▶ _EXCERPTED DATA_
+===+

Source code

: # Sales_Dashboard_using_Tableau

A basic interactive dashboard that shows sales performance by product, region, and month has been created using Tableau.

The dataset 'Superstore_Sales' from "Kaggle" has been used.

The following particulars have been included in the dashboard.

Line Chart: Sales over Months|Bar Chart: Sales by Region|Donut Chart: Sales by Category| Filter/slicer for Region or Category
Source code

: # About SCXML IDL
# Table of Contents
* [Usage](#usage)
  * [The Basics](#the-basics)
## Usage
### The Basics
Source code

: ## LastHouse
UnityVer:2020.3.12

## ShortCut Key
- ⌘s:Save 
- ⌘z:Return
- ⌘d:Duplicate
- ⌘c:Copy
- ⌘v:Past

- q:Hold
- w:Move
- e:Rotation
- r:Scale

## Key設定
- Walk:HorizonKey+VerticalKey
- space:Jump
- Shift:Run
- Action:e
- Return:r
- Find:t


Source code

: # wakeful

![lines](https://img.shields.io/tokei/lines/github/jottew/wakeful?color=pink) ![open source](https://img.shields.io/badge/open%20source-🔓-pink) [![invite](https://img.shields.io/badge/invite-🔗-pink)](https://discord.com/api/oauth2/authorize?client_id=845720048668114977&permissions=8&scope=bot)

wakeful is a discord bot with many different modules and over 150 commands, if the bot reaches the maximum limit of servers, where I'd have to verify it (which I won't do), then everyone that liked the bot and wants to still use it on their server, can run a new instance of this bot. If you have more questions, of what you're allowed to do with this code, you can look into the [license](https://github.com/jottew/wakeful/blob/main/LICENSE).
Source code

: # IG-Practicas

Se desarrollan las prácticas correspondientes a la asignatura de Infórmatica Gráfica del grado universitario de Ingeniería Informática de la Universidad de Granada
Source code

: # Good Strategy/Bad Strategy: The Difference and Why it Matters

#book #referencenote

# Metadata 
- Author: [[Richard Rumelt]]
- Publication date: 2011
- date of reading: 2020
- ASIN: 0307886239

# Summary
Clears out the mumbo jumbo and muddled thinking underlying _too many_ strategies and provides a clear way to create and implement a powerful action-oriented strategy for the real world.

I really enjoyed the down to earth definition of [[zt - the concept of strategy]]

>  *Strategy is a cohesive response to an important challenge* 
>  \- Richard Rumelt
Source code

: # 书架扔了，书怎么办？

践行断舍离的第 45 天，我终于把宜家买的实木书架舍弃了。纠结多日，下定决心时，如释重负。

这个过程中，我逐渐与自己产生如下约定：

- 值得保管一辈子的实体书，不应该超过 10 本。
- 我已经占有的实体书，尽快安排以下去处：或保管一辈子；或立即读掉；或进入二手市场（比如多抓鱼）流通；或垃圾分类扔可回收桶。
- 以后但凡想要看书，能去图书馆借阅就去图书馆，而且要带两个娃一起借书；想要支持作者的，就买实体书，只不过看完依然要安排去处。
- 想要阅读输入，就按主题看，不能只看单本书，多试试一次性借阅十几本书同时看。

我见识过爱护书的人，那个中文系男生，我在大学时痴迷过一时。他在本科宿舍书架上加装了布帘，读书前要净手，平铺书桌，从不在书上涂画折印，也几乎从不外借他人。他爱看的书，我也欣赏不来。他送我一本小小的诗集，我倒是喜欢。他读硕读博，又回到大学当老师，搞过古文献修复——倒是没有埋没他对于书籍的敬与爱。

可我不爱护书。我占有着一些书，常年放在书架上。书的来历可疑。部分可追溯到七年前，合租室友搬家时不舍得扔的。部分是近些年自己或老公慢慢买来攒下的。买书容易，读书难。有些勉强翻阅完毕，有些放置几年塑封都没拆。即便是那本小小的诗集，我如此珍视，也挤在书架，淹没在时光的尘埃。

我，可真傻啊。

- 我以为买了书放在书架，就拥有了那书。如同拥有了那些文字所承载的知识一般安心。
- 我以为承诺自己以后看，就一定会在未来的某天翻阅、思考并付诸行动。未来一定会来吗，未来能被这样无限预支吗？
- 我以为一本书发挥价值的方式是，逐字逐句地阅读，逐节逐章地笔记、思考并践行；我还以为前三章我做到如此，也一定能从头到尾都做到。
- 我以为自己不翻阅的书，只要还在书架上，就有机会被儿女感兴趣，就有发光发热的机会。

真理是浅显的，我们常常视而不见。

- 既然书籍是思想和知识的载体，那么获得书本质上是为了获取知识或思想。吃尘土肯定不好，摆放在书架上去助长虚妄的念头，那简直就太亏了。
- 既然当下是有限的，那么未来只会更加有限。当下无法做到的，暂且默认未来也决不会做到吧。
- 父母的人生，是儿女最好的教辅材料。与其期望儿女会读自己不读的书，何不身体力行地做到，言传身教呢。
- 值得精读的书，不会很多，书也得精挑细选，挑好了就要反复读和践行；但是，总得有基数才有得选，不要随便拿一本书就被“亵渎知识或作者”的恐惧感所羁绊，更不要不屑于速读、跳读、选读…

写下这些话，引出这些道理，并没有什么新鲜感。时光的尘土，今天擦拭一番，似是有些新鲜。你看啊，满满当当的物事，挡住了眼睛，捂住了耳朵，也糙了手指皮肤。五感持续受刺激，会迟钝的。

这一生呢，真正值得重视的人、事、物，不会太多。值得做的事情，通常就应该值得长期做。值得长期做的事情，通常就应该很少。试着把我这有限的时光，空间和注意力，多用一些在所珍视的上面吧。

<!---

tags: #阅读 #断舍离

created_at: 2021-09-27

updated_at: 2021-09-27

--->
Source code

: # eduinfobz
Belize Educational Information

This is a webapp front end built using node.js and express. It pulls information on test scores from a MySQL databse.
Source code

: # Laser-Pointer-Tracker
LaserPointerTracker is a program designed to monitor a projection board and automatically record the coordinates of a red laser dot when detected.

+===+

▶ _TRY IT_
The answer must be every line of the data that holds the word "from".

▶ _EXERCISE RESPONSE_
The dataset 'Superstore_Sales' from "Kaggle" has been used.
This is a webapp front end built using node.js and express. It pulls information on test scores from a MySQL databse.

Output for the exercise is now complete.